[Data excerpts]
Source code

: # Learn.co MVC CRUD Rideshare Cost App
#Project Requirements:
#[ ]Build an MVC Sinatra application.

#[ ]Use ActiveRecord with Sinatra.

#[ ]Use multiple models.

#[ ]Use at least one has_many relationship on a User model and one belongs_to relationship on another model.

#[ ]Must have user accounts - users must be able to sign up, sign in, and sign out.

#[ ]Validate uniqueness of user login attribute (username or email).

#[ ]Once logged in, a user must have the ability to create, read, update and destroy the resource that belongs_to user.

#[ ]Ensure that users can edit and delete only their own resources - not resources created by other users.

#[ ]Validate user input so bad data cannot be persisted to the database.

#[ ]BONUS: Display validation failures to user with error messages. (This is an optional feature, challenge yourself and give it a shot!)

• [WORK REQUIRED]
Each of the lines from the one that contains "#[ ]Use at least" through the last line of the data needs to be repeated exactly, with no others.

• [OUTPUT]
#[ ]Use at least one has_many relationship on a User model and one belongs_to relationship on another model.

#[ ]Must have user accounts - users must be able to sign up, sign in, and sign out.

#[ ]Validate uniqueness of user login attribute (username or email).

#[ ]Once logged in, a user must have the ability to create, read, update and destroy the resource that belongs_to user.

#[ ]Ensure that users can edit and delete only their own resources - not resources created by other users.

#[ ]Validate user input so bad data cannot be persisted to the database.

#[ ]BONUS: Display validation failures to user with error messages. (This is an optional feature, challenge yourself and give it a shot!)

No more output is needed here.